Гуров пошел вокруг того места, где погиб его конь. Он знал, как ищут следы, – нужно ходить спиралью, чтобы рано или поздно пересечь цепочку следа. Наконец на глаза попался вывернутый подковой кусок дерна. Теперь смотреть рядом и внимательно. Вот еще выбитый из травы небольшой камень, от которого осталась земляная ямка, хорошо заметная в траве. Гуров пошел в том направлении, куда вели еле заметные следы подкованных копыт. Иногда след виднелся очень хорошо, иногда приходилось терять время и кружить вокруг. Опыта следопыта не хватало, но помог опыт грибника. Глаз постепенно настроился на конкретную картинку, на вид следа, и дело пошло быстрее.

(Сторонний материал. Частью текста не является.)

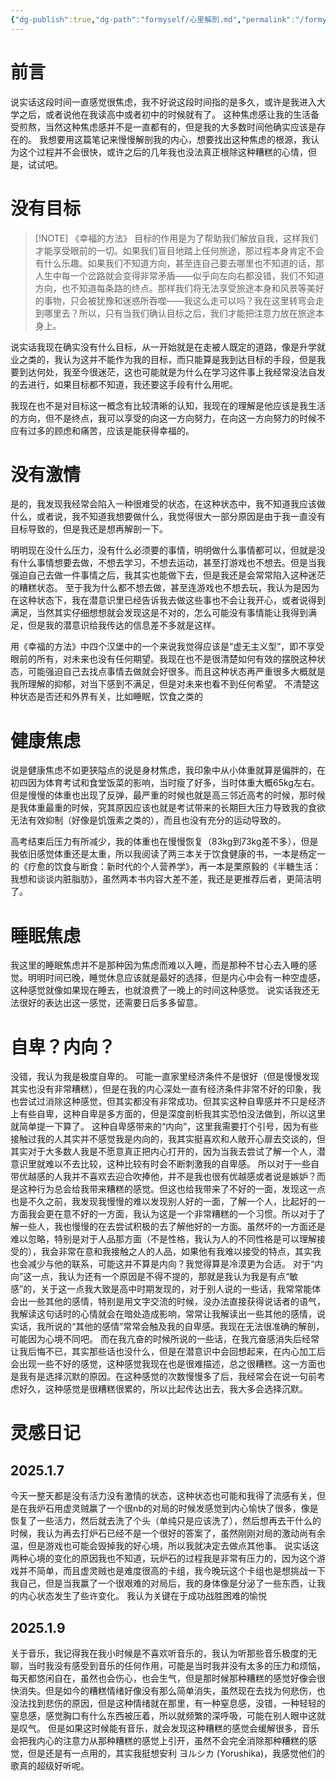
 ```yaml
---
{"dg-publish":true,"dg-path":"formyself/心里解剖.md","permalink":"/formyself/心里解剖/","title":"心里解剖"}
---
```


# 前言

说实话这段时间一直感觉很焦虑，我不好说这段时间指的是多久，或许是我进入大学之后，或者说他在我读高中或者初中的时候就有了。
这种焦虑感让我的生活备受煎熬，当然这种焦虑感并不是一直都有的，但是我的大多数时间他确实应该是存在的。
我想要用这篇笔记来慢慢解剖我的内心，想要找出这种焦虑的根源，我认为这个过程并不会很快，或许之后的几年我也没法真正根除这种糟糕的心情，但是，试试吧。



# 没有目标


> [!NOTE] 《幸福的方法》
> 目标的作用是为了帮助我们解放自我，这样我们才能享受眼前的一切。如果我们盲目地踏上任何旅途，那过程本身肯定不会有什么乐趣。如果我们不知道方向，甚至连自己要去哪里也不知道的话，那人生中每一个岔路就会变得非常矛盾——似乎向左向右都没错，我们不知道方向，也不知道每条路的终点。那样我们将无法享受旅途本身和风景等美好的事物，只会被犹豫和迷惑所吞噬——我这么走可以吗？我在这里转弯会走到哪里去？所以，只有当我们确认目标之后，我们才能把注意力放在旅途本身上。

说实话我现在确实没有什么目标，从一开始就是在走被人既定的道路，像是升学就业之类的，我认为这并不能作为我的目标，而只能算是我到达目标的手段，但是我要到达何处，我至今很迷茫，这也可能就是为什么在学习这件事上我经常没法自发的去进行，如果目标都不知道，我还要这手段有什么用呢。

我现在也不是对目标这一概念有比较清晰的认知，我现在的理解是他应该是我生活的方向，但不是终点，我可以享受的向这一方向努力，在向这一方向努力的时候不应有过多的顾虑和痛苦，应该是能获得幸福的。



# 没有激情

是的，我发现我经常会陷入一种很难受的状态，在这种状态中，我不知道我应该做什么，或者说，我不知道我想要做什么，我觉得很大一部分原因是由于我一直没有目标导致的，但是我还是想再解剖一下。

明明现在没什么压力，没有什么必须要的事情，明明做什么事情都可以，但就是没有什么事情想要去做，不想去学习，不想去运动，甚至打游戏也不想去。但是当我强迫自己去做一件事情之后，我其实也能做下去，但是我还是会常常陷入这种迷茫的糟糕状态。
至于我为什么都不想去做，甚至连游戏也不想去玩，我认为是因为在这种状态下，我在潜意识里已经告诉我去做这些事也不会让我开心，或者说得到满足，当然其实仔细想想就会发现这是不对的，怎么可能没有事情能让我得到满足，但是我的潜意识给我传达的信息差不多就是这样。

用《幸福的方法》中四个汉堡中的一个来说我觉得应该是“虚无主义型”，即不享受眼前的所有，对未来也没有任何期望。我现在也不是很清楚如何有效的摆脱这种状态，可能强迫自己去找点事情去做就会好很多。而且这种状态再严重很多大概就是我所理解的抑郁，对当下感到不满足，但是对未来也看不到任何希望。
不清楚这种状态是否还和外界有关，比如睡眠，饮食之类的



# 健康焦虑

说是健康焦虑不如更狭隘点的说是身材焦虑，我印象中从小体重就算是偏胖的，在初四因为体育考试和食堂饭菜的影响，当时瘦了好多，当时体重大概65kg左右。但是慢慢的体重也出现了反弹，最严重的时候也就是高三邻近高考的时候，那时候是我体重最重的时候，究其原因应该也就是考试带来的长期巨大压力导致我的食欲无法有效抑制（好像是饥饿素之类的），而且也没有充分的运动导致的。

高考结束后压力有所减少，我的体重也在慢慢恢复（83kg到73kg差不多），但是我依旧感觉体重还是太重，所以我阅读了两三本关于饮食健康的书，一本是杨定一的《疗愈的饮食与断食：新时代的个人营养学》，再一本是栗原毅的《半糖生活：我想和谈谈内脏脂肪》，虽然两本书内容大差不差，我还是更推荐后者，更简洁明了。





# 睡眠焦虑


我这里的睡眠焦虑并不是那种因为焦虑而难以入睡，而是那种不甘心去入睡的感觉。明明时间已晚，睡觉休息应该就是最好的选择，但是内心中会有一种空虚感，这种感觉就像如果现在睡去，也就浪费了一晚上的时间这种感觉。
说实话我还无法很好的表达出这一感觉，还需要日后多多留意。

# 自卑？内向？

没错，我认为我是极度自卑的。
可能一直家里经济条件不是很好（但是慢慢发现其实也没有非常糟糕），但是在我的内心深处一直有经济条件非常不好的印象，我也尝试过消除这种感觉，但其实都没有非常成功。但其实这种自卑感并不只是经济上有些自卑，这种自卑是多方面的，但是深度剖析我其实恐怕没法做到，所以这里就简单提一下算了。
这种自卑感带来的“内向”，这里我需要打个引号，因为有些接触过我的人其实并不感觉我是内向的，我其实挺喜欢和人敞开心扉去交谈的，但其实对于大多数人我是不愿意真正把内心打开的，因为当我去尝试了解一个人，潜意识里就难以不去比较，这种比较有时会不断刺激我的自卑感。
所以对于一些自带优越感的人我并不喜欢去迎合吹捧他，并不是我也很有优越感或者说是嫉妒？而是这种行为总会给我带来糟糕的感觉。但这也给我带来了不好的一面，发现这一点也是不久之前，我发现我慢慢的难以发现别人好的一面，了解一个人，比起好的一方面我会更在意不好的一方面，我认为这是一个非常糟糕的一个习惯。所以对于了解一些人，我也慢慢的在去尝试积极的去了解他好的一方面。虽然坏的一方面还是难以忽略，特别是对于人品那方面（不是性格，我认为人的不同性格是可以理解接受的），我会非常在意和我接触之人的人品，如果他有我难以接受的特点，其实我也会减少与他的联系，可能这并不算是内向？我觉得算是冷漠更为合适。
对于“内向”这一点，我认为还有一个原因是不得不提的，那就是我认为我是有点“敏感”的，关于这一点我大致是高中时期发现的，对于别人说的一些话，我常常能体会出一些其他的感情，特别是用文字交流的时候，没办法直接获得说话者的语气，我解读这句话时的心情就会在暗处造成影响，常常让我解读出一些其他的感情，说实话，我所说的“其他的感情”常常会触及我的自卑感。我现在无法很准确的解剖，可能因为心境不同吧。
而在我亢奋的时候所说的一些话，在我亢奋感消失后经常让我后悔不已，其实那些话也没什么，但是在潜意识中会回想起来，在内心加工后会出现一些不好的感觉，这种感觉我现在也是很难描述，总之很糟糕。这一方面也是我有是选择沉默的原因。在这种感觉的次数慢慢多了后，我经常会在说一句前考虑好久，这种感觉是很糟糕很累的，所以比起传达出去，我大多会选择沉默。












# 灵感日记

## 2025.1.7

今天一整天都是没有活力没有激情的状态，这种状态也可能和我得了流感有关，但是在我炉石用虚灵贼赢了一个很nb的对局的时候发感觉到内心愉快了很多，像是恢复了一些活力，然后就去洗了个头（单纯只是应该洗了），然后想再去干什么的时候，我认为再去打炉石已经不是一个很好的答案了，虽然刚刚对局的激动尚有余温，但是游戏也可能会毁掉我的好心境，所以我就决定去做点其他事。
说实话这两种心境的变化的原因我也不知道，玩炉石的过程我是非常有压力的，因为这个游戏并不简单，而且虚灵贼也是难度很高的卡组，我今晚玩这个卡组也是想挑战一下我自己，但是当我赢了一个很艰难的对局后，我的身体像是分泌了一些东西，让我的内心状态发生了些许变化。
我认为关键在于成功战胜困难的愉悦



## 2025.1.9

关于音乐，我记得我在我小时候是不喜欢听音乐的，我认为听那些音乐极度的无聊，当时我没有感受到音乐的任何作用，可能是当时我并没有太多的压力和烦恼，每天都悠闲自在，虽然也会伤心，也会生气，但是那时候那种糟糕的感觉好像会很快消失。但是如今的糟糕情绪好像没有那么简单消失，虽然现在去找为何悲伤，也没法找到悲伤的原因，但是这种情绪就在那里，有一种窒息感，没错，一种轻轻的窒息感，感觉胸口有什么东西被压着，所以就频繁的深呼吸，可能在别人眼中这就是叹气。
但是如果这时候能有音乐，就会发现这种糟糕的感觉会缓解很多，音乐会把我内心的注意力从那种糟糕的感觉上引开，虽然不会完全消除那种糟糕的感觉，但是还是有一点用的，其实我挺想安利 ヨルシカ (Yorushika)，我感觉他们的歌真的超级好听呢。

Иногда Гуров видел обломанные ветки лиственных деревьев и по не успевшим завять листьям понимал, что сломаны они не так давно. Солнце припекало, от пота щипало многочисленные ссадины, а во рту стало сухо, как в духовке. Сколько Гуров ни отгонял мысли о воде, сколько ни пытался думать о чем-то другом, но часа через два жажда стала нестерпимой.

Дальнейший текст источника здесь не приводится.